In the records below, find the line holding "1)Selenium,ulib,request for extracting" and the line holding "ii)There are language". Set down both, with every line between them, exactly.

TASK INPUT –
..............................

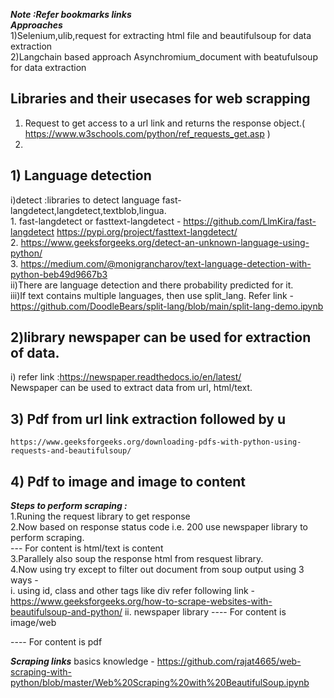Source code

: ***Note :Refer bookmarks links***  <br />
***Approaches*** <br />
1)Selenium,ulib,request for extracting html file and beautifulsoup for data extraction <br />
2)Langchain based approach Asynchromium_document with beatufulsoup for data extraction <br />

## Libraries and their usecases for web scrapping <br />
1) Request to get access to a url link and returns the response object.( https://www.w3schools.com/python/ref_requests_get.asp ) <br />
2) 
## 1) Language detection <br />
   i)detect :libraries to detect language fast-langdetect,langdetect,textblob,lingua. <br />
     1. fast-langdetect or fasttext-langdetect - https://github.com/LlmKira/fast-langdetect  https://pypi.org/project/fasttext-langdetect/ <br />
     2. https://www.geeksforgeeks.org/detect-an-unknown-language-using-python/ <br />
     3. https://medium.com/@monigrancharov/text-language-detection-with-python-beb49d9667b3 <br />
   ii)There are language detection and there probability predicted for it. <br />
   iii)If text contains multiple languages, then use split_lang. Refer link - https://github.com/DoodleBears/split-lang/blob/main/split-lang-demo.ipynb
   
## 2)library newspaper can be used for extraction of data. <br />
   i) refer link :https://newspaper.readthedocs.io/en/latest/ <br />
   Newspaper can be used to extract data from url, html/text.


## 3) Pdf from url link extraction followed by u<br />
    https://www.geeksforgeeks.org/downloading-pdfs-with-python-using-requests-and-beautifulsoup/

## 4) Pdf to image and image to content


***Steps to perform scraping :*** <br />
1.Runing the request library to get response  <br />
2.Now based on response status code i.e. 200 use newspaper library to perform scraping.  <br />
--- For content is html/text is content  <br />
3.Parallely also soup the response html from resquest library.  <br />
4.Now using try except to filter out document from soup output using 3 ways -   <br />
  i. using id, class and other tags like div
     refer following link - https://www.geeksforgeeks.org/how-to-scrape-websites-with-beautifulsoup-and-python/
  ii. newspaper library
---- For content is image/web <br />


---- For content is pdf <br />


***Scraping links***
basics knowledge - https://github.com/rajat4665/web-scraping-with-python/blob/master/Web%20Scraping%20with%20BeautifulSoup.ipynb

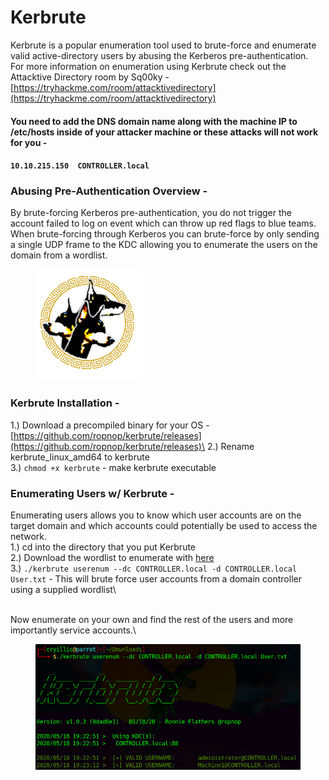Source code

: # Kerbrute

Kerbrute is a popular enumeration tool used to brute-force and enumerate valid active-directory users by abusing the Kerberos pre-authentication.\
For more information on enumeration using Kerbrute check out the Attacktive Directory room by Sq00ky - [https://tryhackme.com/room/attacktivedirectory](https://tryhackme.com/room/attacktivedirectory)

#### You need to add the DNS domain name along with the machine IP to /etc/hosts inside of your attacker machine or these attacks will not work for you -

#### `10.10.215.150  CONTROLLER.local`

### Abusing Pre-Authentication Overview -

By brute-forcing Kerberos pre-authentication, you do not trigger the account failed to log on event which can throw up red flags to blue teams. When brute-forcing through Kerberos you can brute-force by only sending a single UDP frame to the KDC allowing you to enumerate the users on the domain from a wordlist.

<figure><img src="../.gitbook/assets/image (2) (1) (1) (1) (1).png" alt=""><figcaption></figcaption></figure>

### Kerbrute Installation -&#x20;

1.) Download a precompiled binary for your OS - [https://github.com/ropnop/kerbrute/releases](https://github.com/ropnop/kerbrute/releases)\
2.) Rename kerbrute\_linux\_amd64 to kerbrute\
3.) `chmod +x kerbrute` - make kerbrute executable

### Enumerating Users w/ Kerbrute -

Enumerating users allows you to know which user accounts are on the target domain and which accounts could potentially be used to access the network.\
1.) cd into the directory that you put Kerbrute\
2.) Download the wordlist to enumerate with [here](https://github.com/Cryilllic/Active-Directory-Wordlists/blob/master/User.txt)\
3.) `./kerbrute userenum --dc CONTROLLER.local -d CONTROLLER.local User.txt` - This will brute force user accounts from a domain controller using a supplied wordlist\


\
Now enumerate on your own and find the rest of the users and more importantly service accounts.\


<figure><img src="../.gitbook/assets/image (3) (1) (1) (1) (1).png" alt=""><figcaption></figcaption></figure>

..............................

EXERCISE ANSWER –
1)Selenium,ulib,request for extracting html file and beautifulsoup for data extraction <br />
2)Langchain based approach Asynchromium_document with beatufulsoup for data extraction <br />

## Libraries and their usecases for web scrapping <br />
1) Request to get access to a url link and returns the response object.( https://www.w3schools.com/python/ref_requests_get.asp ) <br />
2) 
## 1) Language detection <br />
   i)detect :libraries to detect language fast-langdetect,langdetect,textblob,lingua. <br />
     1. fast-langdetect or fasttext-langdetect - https://github.com/LlmKira/fast-langdetect  https://pypi.org/project/fasttext-langdetect/ <br />
     2. https://www.geeksforgeeks.org/detect-an-unknown-language-using-python/ <br />
     3. https://medium.com/@monigrancharov/text-language-detection-with-python-beb49d9667b3 <br />
   ii)There are language detection and there probability predicted for it. <br />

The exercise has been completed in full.